*** Block opens ***

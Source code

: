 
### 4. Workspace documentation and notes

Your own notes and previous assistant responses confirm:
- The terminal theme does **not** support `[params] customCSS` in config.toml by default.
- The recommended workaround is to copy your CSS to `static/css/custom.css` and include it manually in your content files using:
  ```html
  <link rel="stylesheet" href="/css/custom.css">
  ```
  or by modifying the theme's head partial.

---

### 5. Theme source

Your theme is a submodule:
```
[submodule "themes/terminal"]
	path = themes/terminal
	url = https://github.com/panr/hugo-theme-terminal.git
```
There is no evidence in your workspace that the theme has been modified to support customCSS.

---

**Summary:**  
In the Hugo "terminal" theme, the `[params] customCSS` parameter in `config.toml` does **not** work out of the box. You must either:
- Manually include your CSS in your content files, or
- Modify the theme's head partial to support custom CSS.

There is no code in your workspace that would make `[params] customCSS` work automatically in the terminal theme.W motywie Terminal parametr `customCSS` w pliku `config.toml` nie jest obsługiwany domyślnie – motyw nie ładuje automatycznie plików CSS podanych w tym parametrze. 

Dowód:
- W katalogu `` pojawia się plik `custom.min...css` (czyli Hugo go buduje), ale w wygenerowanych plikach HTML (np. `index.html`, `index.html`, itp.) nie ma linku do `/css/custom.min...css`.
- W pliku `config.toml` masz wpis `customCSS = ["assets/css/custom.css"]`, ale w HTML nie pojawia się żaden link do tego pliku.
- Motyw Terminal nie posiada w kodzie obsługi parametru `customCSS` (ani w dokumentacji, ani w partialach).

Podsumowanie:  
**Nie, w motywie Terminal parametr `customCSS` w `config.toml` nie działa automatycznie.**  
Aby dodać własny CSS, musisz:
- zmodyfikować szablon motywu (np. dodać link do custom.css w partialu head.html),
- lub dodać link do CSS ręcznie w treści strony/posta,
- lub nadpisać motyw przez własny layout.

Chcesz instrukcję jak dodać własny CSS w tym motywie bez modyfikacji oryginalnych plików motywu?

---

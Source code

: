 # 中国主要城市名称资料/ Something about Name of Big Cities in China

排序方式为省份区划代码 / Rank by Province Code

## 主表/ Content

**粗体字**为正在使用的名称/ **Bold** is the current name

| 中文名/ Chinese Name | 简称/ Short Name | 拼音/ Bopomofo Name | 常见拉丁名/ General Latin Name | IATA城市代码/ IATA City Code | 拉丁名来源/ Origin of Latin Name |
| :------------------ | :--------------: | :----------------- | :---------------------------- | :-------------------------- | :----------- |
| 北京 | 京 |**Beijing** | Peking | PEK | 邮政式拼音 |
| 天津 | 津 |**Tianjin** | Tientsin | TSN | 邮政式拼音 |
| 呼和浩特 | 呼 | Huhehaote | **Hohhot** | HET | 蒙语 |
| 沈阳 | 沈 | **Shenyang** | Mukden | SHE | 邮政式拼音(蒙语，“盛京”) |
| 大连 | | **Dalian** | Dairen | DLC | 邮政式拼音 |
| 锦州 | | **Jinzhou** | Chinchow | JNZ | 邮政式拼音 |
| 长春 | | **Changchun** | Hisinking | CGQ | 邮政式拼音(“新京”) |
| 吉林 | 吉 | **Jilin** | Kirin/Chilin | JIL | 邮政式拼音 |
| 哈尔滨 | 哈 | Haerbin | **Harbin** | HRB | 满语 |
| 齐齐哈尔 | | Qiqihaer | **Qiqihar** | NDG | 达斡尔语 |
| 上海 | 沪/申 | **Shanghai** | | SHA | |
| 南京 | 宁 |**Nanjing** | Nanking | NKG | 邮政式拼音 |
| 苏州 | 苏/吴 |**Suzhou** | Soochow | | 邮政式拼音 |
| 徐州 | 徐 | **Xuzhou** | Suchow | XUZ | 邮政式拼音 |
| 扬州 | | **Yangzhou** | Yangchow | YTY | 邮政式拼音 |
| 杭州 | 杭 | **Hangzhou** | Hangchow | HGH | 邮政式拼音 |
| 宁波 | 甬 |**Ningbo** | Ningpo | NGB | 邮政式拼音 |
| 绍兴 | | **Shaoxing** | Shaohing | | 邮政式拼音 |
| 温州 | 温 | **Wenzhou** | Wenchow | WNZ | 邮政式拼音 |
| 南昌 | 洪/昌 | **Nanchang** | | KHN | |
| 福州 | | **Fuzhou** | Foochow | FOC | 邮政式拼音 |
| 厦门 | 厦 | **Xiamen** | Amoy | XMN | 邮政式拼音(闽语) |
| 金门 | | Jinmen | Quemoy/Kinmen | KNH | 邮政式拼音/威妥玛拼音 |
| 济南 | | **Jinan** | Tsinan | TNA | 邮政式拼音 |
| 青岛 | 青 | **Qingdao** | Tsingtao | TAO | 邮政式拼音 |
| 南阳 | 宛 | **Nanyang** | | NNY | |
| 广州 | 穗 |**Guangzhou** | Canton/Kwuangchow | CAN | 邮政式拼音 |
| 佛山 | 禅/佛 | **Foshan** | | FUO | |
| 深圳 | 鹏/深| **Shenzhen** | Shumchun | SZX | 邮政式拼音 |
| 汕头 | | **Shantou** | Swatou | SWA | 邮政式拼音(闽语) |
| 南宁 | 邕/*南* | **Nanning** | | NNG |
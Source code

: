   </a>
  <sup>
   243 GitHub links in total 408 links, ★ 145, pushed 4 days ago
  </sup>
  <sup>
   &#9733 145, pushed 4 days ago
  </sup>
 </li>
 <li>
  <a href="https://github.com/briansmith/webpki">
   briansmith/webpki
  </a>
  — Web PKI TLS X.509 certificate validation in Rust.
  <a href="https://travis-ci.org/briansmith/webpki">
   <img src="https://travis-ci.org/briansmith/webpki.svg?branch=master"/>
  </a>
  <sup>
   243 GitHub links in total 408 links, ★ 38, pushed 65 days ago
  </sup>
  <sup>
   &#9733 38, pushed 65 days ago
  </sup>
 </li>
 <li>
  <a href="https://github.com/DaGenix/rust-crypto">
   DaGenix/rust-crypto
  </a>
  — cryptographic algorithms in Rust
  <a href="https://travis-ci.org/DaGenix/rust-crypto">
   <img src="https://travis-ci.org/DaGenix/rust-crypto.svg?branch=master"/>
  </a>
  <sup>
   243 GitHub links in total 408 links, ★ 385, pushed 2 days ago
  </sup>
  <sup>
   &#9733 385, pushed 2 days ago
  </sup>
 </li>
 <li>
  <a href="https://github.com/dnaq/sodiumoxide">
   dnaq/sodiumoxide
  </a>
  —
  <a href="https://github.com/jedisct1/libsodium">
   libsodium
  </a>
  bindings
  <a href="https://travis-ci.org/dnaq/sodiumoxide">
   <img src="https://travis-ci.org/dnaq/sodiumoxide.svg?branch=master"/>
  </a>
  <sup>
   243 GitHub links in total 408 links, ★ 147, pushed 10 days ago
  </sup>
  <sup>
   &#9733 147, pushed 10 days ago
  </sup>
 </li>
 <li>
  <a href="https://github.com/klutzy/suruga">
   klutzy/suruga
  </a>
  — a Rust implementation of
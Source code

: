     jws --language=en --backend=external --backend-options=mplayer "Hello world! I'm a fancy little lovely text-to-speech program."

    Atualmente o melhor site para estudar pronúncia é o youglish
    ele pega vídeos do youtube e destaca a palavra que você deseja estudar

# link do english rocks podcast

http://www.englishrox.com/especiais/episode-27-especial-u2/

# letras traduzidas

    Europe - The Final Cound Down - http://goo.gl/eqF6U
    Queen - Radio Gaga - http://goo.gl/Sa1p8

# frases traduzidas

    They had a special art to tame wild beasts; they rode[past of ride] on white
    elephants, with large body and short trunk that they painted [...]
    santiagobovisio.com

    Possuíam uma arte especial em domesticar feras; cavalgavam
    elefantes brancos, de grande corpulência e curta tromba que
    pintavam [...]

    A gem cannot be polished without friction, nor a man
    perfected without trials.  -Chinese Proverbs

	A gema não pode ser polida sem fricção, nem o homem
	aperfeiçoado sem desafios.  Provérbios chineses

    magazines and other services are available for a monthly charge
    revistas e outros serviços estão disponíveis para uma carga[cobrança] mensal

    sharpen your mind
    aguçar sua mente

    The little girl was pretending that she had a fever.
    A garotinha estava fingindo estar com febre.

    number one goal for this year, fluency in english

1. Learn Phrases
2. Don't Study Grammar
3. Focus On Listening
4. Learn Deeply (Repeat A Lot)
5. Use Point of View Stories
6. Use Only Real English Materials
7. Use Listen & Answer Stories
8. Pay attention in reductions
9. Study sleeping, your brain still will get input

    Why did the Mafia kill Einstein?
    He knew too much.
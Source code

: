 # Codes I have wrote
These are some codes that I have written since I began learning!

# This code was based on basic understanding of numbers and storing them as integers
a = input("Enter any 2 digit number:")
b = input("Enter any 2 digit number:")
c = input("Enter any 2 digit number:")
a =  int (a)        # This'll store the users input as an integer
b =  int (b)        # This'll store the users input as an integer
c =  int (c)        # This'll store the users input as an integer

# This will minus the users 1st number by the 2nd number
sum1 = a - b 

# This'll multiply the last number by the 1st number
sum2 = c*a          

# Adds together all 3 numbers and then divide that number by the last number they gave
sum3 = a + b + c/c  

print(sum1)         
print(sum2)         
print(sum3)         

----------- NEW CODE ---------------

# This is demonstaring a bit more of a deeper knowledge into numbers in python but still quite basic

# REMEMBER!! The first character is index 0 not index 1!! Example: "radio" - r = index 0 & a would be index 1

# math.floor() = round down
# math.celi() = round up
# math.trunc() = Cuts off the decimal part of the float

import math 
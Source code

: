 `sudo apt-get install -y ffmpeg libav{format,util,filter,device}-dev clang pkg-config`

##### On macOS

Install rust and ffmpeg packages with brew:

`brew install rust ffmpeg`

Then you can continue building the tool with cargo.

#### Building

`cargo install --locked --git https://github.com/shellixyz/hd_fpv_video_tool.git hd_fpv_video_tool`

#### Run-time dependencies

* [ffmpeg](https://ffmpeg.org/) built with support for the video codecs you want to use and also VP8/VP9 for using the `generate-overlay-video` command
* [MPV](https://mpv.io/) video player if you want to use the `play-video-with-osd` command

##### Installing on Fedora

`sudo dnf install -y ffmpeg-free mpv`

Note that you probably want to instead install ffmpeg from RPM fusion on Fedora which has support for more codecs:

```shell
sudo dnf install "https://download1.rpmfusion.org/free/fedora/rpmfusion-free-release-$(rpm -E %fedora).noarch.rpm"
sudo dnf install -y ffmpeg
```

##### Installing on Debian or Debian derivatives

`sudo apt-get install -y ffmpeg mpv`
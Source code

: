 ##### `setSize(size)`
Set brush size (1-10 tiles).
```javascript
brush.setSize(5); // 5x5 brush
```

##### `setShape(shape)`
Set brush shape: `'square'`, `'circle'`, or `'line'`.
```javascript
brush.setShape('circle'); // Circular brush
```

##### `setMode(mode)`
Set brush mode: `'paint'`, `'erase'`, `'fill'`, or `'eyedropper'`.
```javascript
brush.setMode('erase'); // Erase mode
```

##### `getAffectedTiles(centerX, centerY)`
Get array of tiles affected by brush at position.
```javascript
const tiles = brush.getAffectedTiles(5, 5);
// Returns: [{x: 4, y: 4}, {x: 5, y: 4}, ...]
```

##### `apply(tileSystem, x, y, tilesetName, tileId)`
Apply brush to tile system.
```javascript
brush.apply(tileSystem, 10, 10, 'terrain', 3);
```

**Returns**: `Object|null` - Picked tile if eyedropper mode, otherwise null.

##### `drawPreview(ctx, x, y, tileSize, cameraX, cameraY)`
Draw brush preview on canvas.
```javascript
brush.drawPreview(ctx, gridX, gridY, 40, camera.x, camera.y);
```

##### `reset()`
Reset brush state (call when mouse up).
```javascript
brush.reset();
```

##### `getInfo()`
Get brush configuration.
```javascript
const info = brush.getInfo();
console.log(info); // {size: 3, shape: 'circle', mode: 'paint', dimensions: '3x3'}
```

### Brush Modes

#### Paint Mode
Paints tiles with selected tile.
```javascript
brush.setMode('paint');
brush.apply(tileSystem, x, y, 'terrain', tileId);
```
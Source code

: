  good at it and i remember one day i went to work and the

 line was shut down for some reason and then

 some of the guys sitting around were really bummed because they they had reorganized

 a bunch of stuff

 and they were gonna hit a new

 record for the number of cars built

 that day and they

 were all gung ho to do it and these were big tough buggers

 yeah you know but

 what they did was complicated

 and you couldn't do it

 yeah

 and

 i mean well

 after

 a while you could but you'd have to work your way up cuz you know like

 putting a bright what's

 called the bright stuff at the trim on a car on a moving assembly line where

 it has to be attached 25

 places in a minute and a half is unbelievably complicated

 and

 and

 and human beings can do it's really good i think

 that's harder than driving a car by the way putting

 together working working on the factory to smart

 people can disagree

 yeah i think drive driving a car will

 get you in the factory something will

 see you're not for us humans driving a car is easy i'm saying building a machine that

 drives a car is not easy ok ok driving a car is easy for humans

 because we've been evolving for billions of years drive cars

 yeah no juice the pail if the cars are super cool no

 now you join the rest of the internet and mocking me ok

*** Block closes ***

The word "traduzidas" may occur in lines of the data above; say how many lines hold it, giving only the number.

2